Video Over Wireless: Maximizing Quality under Limited Resources
Bandwidth-intensive video streaming applications occupy an overwhelming fraction of bandwidth-limited wireless network traffic. The explosion of video data traffic necessitates new transmission paradigms at different protocol layers that improve video quality of experience, introduce error resilience, and meet quality-of-service (QoS) requirements. Real-time video specifically demands QoS guarantees such as delay bounds for end-user satisfaction. Due to the inherently stochastic nature of wireless fading channels, deterministic delay bounds are difficult to guarantee. Furthermore, the tolerable delay varies depending on the use case such as live streaming or two-way video conferencing.

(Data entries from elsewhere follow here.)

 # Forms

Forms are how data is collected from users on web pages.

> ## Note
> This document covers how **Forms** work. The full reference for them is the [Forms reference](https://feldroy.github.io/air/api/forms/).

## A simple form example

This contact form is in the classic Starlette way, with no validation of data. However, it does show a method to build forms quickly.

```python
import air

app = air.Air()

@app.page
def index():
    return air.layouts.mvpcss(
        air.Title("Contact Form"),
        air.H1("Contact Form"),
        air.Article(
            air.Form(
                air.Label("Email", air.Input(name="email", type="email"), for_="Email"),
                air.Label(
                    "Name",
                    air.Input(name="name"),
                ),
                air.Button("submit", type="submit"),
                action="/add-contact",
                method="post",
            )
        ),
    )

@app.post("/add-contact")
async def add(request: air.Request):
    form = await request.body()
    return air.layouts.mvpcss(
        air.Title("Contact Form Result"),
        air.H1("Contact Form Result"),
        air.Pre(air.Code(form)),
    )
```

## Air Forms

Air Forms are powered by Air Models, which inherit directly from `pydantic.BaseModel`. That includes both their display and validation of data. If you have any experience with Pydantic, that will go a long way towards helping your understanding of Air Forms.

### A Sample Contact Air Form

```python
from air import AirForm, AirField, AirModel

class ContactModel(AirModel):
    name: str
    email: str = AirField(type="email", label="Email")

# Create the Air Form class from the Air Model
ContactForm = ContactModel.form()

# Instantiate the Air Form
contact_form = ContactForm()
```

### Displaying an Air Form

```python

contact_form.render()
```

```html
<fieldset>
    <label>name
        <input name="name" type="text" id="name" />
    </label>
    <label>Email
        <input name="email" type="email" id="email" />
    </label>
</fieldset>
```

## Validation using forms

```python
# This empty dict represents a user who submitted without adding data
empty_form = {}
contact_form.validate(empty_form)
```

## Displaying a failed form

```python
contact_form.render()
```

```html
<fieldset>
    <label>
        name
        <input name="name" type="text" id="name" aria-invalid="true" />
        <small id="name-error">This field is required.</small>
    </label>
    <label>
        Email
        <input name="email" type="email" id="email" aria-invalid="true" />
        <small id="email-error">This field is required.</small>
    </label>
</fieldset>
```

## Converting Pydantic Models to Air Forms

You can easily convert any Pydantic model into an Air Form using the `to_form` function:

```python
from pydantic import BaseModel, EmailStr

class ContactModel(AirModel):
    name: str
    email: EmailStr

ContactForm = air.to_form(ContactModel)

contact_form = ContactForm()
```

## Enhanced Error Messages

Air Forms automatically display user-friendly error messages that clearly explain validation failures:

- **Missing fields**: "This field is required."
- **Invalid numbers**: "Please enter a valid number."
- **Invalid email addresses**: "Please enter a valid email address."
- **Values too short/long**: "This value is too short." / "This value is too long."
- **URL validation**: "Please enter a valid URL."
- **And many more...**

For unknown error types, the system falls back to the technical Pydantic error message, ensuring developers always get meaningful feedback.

Motivated by this, WNCG Alumnus Amin Abdel Khalek and WNCG Professors Robert Heath and Constantine Caramanis proposed algorithms for resource allocation and scheduling that maximize total video quality in the network while guaranteeing delay bounds per user in a statistical sense. They use the concept of effective capacity to provide statistical delay guarantees and the delay bound per user is application-driven. In two recent papers, they derive the resource allocation policy that maximizes the sum video quality and applies to any perceptual video quality metric with concave rate-quality mapping. They show that the structure of the optimal solution is a function of the rate-distortion slope per user and the supported video source rate per unit bandwidth. Further, they extend the resource allocation policy to capture video quality-driven adaptive user-subcarrier assignment in wideband channels which is applicable to 3GPP LTE. They also consider the alternative problem of fairness-based resource allocation whereby the objective is to maximize the minimum video quality across users. Finally, they derive user admission and scheduling policies that enable selecting a maximal user subset such that all selected users can meet their statistical delay requirement. They show that video users with differentiated QoS requirements can achieve similar video quality with vastly different resource requirements. Thus, QoS-aware scheduling and resource allocation enable supporting significantly more users under the same resource constraints.
The research was funded by Intel and Cisco as part of the Video-Aware Wireless Networks (VAWN) program.